Recorded data
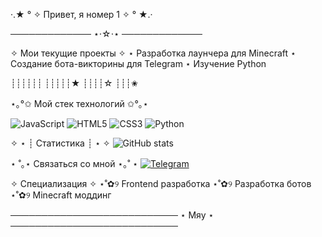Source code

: ·.★ ° ✧ Привет, я номер 1 ✧ ° ★.·

───────────── ⋆⋅☆⋅⋆ ─────────────

✧ Мои текущие проекты ✧
⋆ Разработка лаунчера для Minecraft
⋆ Создание бота-викторины для Telegram
⋆ Изучение Python

┊┊┊┊┊┊
┊┊┊┊┊★
┊┊┊┊☆
┊┊┊✬

⋆｡°✩ Мой стек технологий ✩°｡⋆

![JavaScript](https://img.shields.io/badge/JavaScript-F7DF1E?style=for-the-badge&logo=javascript&logoColor=black)
![HTML5](https://img.shields.io/badge/HTML5-E34F26?style=for-the-badge&logo=html5&logoColor=white)
![CSS3](https://img.shields.io/badge/CSS3-1572B6?style=for-the-badge&logo=css3&logoColor=white)
![Python](https://img.shields.io/badge/Python-3776AB?style=for-the-badge&logo=python&logoColor=white)

✧ ⋆ ┊ Статистика ┊ ⋆ ✧
![GitHub stats](https://github-readme-stats.vercel.app/api?username=w1-w1-w1-w1&show_icons=true&theme=tokyonight)

⋆ ˚｡⋆ Связаться со мной ⋆｡˚ ⋆
[![Telegram](https://img.shields.io/badge/Telegram-2CA5E0?style=for-the-badge&logo=telegram&logoColor=white)](https://t.me/w1_w1_w1_w1)

✧ Специализация ✧
⋆˚✿୨ Frontend разработка
⋆˚✿୨ Разработка ботов
⋆˚✿୨ Minecraft моддинг

───────────────────────────
     ⋆ Мяу ⋆
───────────────────────────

What is required
Print the data exactly, from its first line to the line containing "стек технологий ✩°｡⋆", both included. Omit the pictures.

Your solution
Source code

: ·.★ ° ✧ Привет, я номер 1 ✧ ° ★.·

───────────── ⋆⋅☆⋅⋆ ─────────────

✧ Мои текущие проекты ✧
⋆ Разработка лаунчера для Minecraft
⋆ Создание бота-викторины для Telegram
⋆ Изучение Python

┊┊┊┊┊┊
┊┊┊┊┊★
┊┊┊┊☆
┊┊┊✬

⋆｡°✩ Мой стек технологий ✩°｡⋆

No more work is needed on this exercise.